Florian Weber et Julia Dittel invitent à analyser les effets de ces phénomènes de »rebordering« et considèrent que la crise a permis finalement de sensibiliser les citoyens aux réalités des frontières. Il est très important désormais, peut-être en mobilisant le concept de résilience, d’intégrer la réalité des frontières aux coopérations transfrontalières. Même sans contrôle ou restrictions, les frontières ne sont pas seulement symboliques, les États post-westphaliens sont certes unis, mais bien différents. Les différences sont d’ailleurs mises en évidence par Claudia Polzin-Haumann et Christina Reissner dans leur étude des communications relatives à la pandémie au sein de la Grande Région, et Birte Wassenberg décrit ce »retour des frontières dans les têtes« en particulier pour des étudiants qui peuvent développer des »frontières mentales«.
La dernière partie s’intéresse aux institutions universitaires. Dans une perspective phénoménologique, Olaf Kühne témoigne de ses activités dans le contexte de la pandémie: la mise à distance peu préparée et/ou voulue, de nouvelles formes de communication, une disponibilité différente, et une appréhension du retour à la »normale«, qui bien évidemment n’existe plus, après la pandémie, comme précédemment. Sonja Sälzle et ses coauteurs décrivent les salles de cours vides, en Allemagne et font état d’une étude très intéressante sur les établissements allemands pendant cette période.

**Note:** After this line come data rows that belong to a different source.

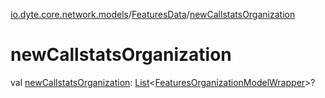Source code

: [io.dyte.core.network.models](../index.md)/[FeaturesData](index.md)/[newCallstatsOrganization](new-callstats-organization.md)

# newCallstatsOrganization


val [newCallstatsOrganization](new-callstats-organization.md): [List](https://kotlinlang.org/api/latest/jvm/stdlib/kotlin.collections/-list/index.html)&lt;[FeaturesOrganizationModelWrapper](../-features-organization-model-wrapper/index.md)&gt;?
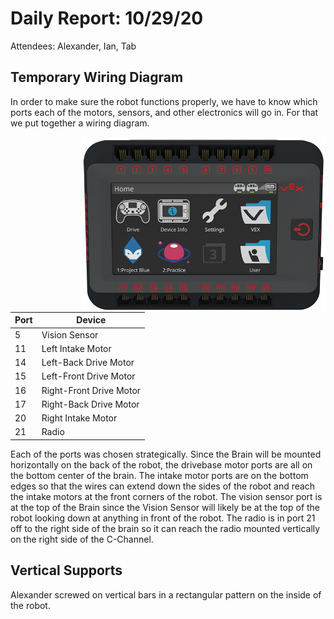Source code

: # Daily Report: 10/29/20

Attendees: Alexander, Ian, Tab

## Temporary Wiring Diagram

In order to make sure the robot functions properly, we have to know which ports each of the motors, sensors, and other electronics will go in. For that we put together a wiring diagram.

<img style="height:20em" align="right" src="Pictures/V5%20Brain.png" alt="Vex V5 Brain with Smart Ports" />

| Port | Device                  |
| ---- | ----------------------- |
| 5    | Vision Sensor           |
| 11   | Left Intake Motor       |
| 14   | Left-Back Drive Motor   |
| 15   | Left-Front Drive Motor  |
| 16   | Right-Front Drive Motor |
| 17   | Right-Back Drive Motor  |
| 20   | Right Intake Motor      |
| 21   | Radio                   |

Each of the ports was chosen strategically. Since the Brain will be mounted horizontally on the back of the robot, the drivebase motor ports are all on the bottom center of the brain. The intake motor ports are on the bottom edges so that the wires can extend down the sides of the robot and reach the intake motors at the front corners of the robot. The vision sensor port is at the top of the Brain since the Vision Sensor will likely be at the top of the robot looking down at anything in front of the robot. The radio is in port 21 off to the right side of the brain so it can reach the radio mounted vertically on the right side of the C-Channel.

## Vertical Supports

Alexander screwed on vertical bars in a rectangular pattern on the inside of the robot.
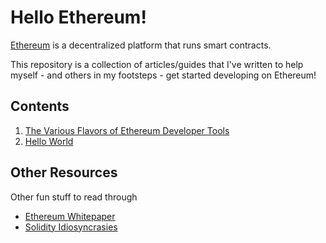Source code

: # Hello Ethereum!
[Ethereum](https://ethereum.org/en/) is a decentralized platform that runs smart contracts.

This repository is a collection of articles/guides that I've written to help myself - and others in my footsteps - get started developing on Ethereum!

## Contents

1. [The Various Flavors of Ethereum Developer Tools](articles/1-dev-tools.md)
2. [Hello World](articles/2-hello-world.md)

## Other Resources

Other fun stuff to read through
- [Ethereum Whitepaper](https://ethereum.org/en/whitepaper/)
- [Solidity Idiosyncrasies](https://github.com/miguelmota/solidity-idiosyncrasies)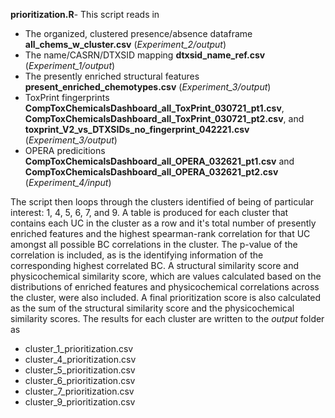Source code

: **prioritization.R**- This script reads in

- The organized, clustered presence/absence dataframe **all_chems_w_cluster.csv** (*Experiment_2/output*)
- The name/CASRN/DTXSID mapping **dtxsid_name_ref.csv** (*Experiment_1/output*)
- The presently enriched structural features **present_enriched_chemotypes.csv** (*Experiment_3/output*)
- ToxPrint fingerprints **CompToxChemicalsDashboard_all_ToxPrint_030721_pt1.csv**, **CompToxChemicalsDashboard_all_ToxPrint_030721_pt2.csv**, and **toxprint_V2_vs_DTXSIDs_no_fingerprint_042221.csv** (*Experiment_3/output*)
-  OPERA predicitions **CompToxChemicalsDashboard_all_OPERA_032621_pt1.csv** and **CompToxChemicalsDashboard_all_OPERA_032621_pt2.csv** (*Experiment_4/input*)

The script then loops through the clusters identified of being of particular interest: 1, 4, 5, 6, 7, and 9. A table is produced for each cluster that contains each UC in the cluster as a row and it's total number of presently enriched features and the highest spearman-rank correlation for that UC amongst all possible BC correlations in the cluster. The p-value of the correlation is included, as is the identifying information of the corresponding highest correlated BC. A structural similarity score and physicochemical similarity score, which are values calculated based on the distributions of enriched features and physicochemical correlations across the cluster, were also included. A final prioritization score is also calculated as the sum of the structural similarity score and the physicochemical similarity scores. The results for each cluster are written to the *output* folder as 

-  cluster_1_prioritization.csv
-  cluster_4_prioritization.csv
-  cluster_5_prioritization.csv
-  cluster_6_prioritization.csv
-  cluster_7_prioritization.csv
-  cluster_9_prioritization.csv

Ines Funk, dans le dernier chapitre de la partie thématique du livre, revient sur la situation dans la Grande Région, comme exemple d’impact de la pandémie sur la mobilité dans les programmes d’études transfrontaliers. Le retour à un mode de fonctionnement non contrôlé d’un point de vue sanitaire (masque, éloignement, jauges dans les salles), à la rentrée 2024, semble désormais revenu, mais en conservant certaines activités à distance.
La question des cursus transfrontaliers semble devoir être traitée différemment de celle, plus générale, de la mobilité internationale des étudiants et en particulier au sein de l’Union européenne. Pour 2023, Campus France fait état de 6,4 millions d’étudiants mobiles, un niveau jamais atteint (+ 32 % en 5 ans, pour la France + 8 % par rapport à l’année précédente), mais il faut aussi tenir compte des étudiants contraints à l’exil dans le contexte des crises actuelles.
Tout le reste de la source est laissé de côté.